For a growing segment of the population, big houses filled to the brim with pricey possessions are sounding significantly less appealing than what’s on the other end of the spectrum – embracing a life of minimalism and moving into a space too small to allow the buildup of stuff.

These tiny homes that look like they’ve been plucked right out of a child’s fairy tale are becoming the main residence for individuals, couples, and families alike.

But while moving into a home only a few hundred square feet in size might sound like a great way to save money and return to a simpler life, securing financing for such a non-traditional dwelling might not be so simple.

Banks don’t consider it a home.

Even if you plan to treat your tiny home as a primary residence, that doesn’t mean banks will offer you the same type of financing. If your home will be on wheels, it doesn’t meet the minimum square foot requirement (usually around 600 square feet), or it doesn’t meet the minimum price requirements some lending institutions stick to, you could be out of luck as far as landing a traditional mortgage.

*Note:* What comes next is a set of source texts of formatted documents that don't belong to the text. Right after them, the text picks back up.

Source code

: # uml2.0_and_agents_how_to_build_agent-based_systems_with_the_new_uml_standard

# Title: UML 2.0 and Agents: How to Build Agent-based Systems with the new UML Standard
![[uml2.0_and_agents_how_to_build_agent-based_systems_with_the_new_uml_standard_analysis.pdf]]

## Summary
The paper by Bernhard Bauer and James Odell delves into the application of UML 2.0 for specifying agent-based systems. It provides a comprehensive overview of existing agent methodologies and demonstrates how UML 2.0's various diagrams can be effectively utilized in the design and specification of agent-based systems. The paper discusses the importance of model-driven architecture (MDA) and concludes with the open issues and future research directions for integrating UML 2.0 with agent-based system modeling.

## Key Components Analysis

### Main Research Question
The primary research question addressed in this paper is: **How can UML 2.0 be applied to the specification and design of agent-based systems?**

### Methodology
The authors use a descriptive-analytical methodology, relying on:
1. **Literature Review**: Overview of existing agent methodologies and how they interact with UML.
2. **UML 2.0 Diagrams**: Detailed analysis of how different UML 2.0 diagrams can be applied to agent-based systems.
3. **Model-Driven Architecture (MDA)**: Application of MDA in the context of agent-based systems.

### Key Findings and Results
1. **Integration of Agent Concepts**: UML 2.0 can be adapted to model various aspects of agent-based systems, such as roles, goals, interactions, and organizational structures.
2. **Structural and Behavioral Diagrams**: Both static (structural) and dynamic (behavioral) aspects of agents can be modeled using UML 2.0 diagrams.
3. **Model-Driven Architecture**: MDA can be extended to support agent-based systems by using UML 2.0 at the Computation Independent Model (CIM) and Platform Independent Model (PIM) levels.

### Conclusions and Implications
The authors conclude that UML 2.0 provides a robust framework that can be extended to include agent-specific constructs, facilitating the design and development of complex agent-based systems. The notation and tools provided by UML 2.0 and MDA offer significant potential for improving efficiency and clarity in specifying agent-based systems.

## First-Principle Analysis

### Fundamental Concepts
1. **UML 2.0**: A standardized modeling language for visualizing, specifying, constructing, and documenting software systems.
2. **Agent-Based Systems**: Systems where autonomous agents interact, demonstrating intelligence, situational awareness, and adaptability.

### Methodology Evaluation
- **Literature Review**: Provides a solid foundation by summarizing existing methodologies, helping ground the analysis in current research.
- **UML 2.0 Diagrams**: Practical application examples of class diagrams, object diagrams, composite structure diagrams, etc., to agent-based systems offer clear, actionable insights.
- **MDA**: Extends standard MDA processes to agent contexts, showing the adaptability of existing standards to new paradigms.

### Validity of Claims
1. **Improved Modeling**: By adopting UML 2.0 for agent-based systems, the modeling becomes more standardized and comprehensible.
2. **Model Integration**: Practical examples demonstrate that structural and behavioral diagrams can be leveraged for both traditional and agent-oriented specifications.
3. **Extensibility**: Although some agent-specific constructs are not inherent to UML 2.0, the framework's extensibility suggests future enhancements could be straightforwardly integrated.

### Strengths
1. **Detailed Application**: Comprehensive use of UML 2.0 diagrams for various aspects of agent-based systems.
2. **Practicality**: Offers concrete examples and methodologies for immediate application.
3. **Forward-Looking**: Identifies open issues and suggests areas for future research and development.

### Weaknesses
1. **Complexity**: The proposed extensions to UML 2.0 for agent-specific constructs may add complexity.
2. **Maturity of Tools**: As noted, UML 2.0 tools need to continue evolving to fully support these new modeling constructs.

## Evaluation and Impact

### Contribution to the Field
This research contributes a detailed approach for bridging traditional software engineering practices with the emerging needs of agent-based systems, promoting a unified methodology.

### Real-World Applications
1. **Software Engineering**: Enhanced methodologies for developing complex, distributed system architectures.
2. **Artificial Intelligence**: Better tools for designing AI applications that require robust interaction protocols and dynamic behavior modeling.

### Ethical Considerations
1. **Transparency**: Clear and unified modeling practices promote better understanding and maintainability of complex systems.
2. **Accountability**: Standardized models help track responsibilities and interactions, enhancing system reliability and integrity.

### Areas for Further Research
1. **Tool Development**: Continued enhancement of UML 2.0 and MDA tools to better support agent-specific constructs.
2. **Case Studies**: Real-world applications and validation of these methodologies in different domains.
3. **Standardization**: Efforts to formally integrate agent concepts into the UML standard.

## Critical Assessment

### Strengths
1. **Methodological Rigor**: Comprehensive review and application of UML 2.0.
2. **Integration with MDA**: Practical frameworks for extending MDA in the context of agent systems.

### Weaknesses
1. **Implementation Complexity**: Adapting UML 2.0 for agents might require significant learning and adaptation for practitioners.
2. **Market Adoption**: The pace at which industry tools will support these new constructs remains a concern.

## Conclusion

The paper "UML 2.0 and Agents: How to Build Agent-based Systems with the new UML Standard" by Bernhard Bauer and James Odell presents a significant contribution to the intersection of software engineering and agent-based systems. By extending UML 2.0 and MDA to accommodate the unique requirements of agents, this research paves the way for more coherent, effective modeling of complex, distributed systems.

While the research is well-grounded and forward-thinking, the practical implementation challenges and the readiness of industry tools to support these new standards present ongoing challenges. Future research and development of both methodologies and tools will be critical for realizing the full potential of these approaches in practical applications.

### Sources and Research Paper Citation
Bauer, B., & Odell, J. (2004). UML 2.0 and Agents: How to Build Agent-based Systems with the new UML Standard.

It doesn’t provide enough collateral to make it worth financing.

Think about this: according to the Census Bureau, the average price of a new home sold in the United States in December 2015 was $346,400. On the flip side, the average cost to build a tiny home sits around $23,000. If the owner of the new, traditional home defaults, the bank has a much larger piece of collateral than if the owner of the tiny home defaults.

Lenders won’t make enough off of your purchase to make the leg-work worth it.

Just because a home is smaller, doesn’t mean it takes any less work to acquire financing. Wisebread.com offers some insight on this stumbling block:

“Lenders have to go through the same process for a $50,000 mortgage loan as they do for a $400,000 loan,” said Peggy Burke, vice president and mortgage banker with PrivatePlus Mortgage in Atlanta. “The underwriters still have to go through the same steps to approve a borrower. There still needs to be title insurance. They still have to prepare the loan documents. So banks are still incurring the same costs they would for a larger loan.”

So what are your downsizing options?

Home Equity Loan
If your tiny home is a second home and not your primary residence, you can tap into the equity in your home and use this to make your purchase. The size of the loan you can take out is determined by the amount you have paid into your home versus the amount the home is worth.

Tiny house loan
With the tiny house movement gaining momentum, companies like Tiny House Lending are hoping to fill the financing gap that currently exists. For those with good to excellent credit, they will pair you with a lender that can offer up to a $100,000 loan with an 84-month loan term.

Unsecured Loan
While traditional mortgages are secured loans, meaning your home is the collateral should you default, purchasing a tiny home can sometimes be done with an unsecured personal loan. However, because this is considered to be riskier for lenders, your financial situation – income, credit history, debt – might be looked at and considered more carefully.

RV Loan
According to Bankrate.com, you could qualify for an RV loan if your home is on a mobile platform and is certified by the Recreational Vehicle Industry Association. While these loans have more stringent financial requirements than auto loans, the interest rates are comparable.

Keep your eye on the prize

While financing your tiny home might be tricky and building your tiny home might require cutting through some red tape, those who have found themselves living in these microscopic abodes swear there are plenty of benefits to be had – namely paying significantly less to live a comfortable life than the traditional home market would ever allow.

If that sounds appealing to you, keep your eye on the prize – it will all be worth it in the end.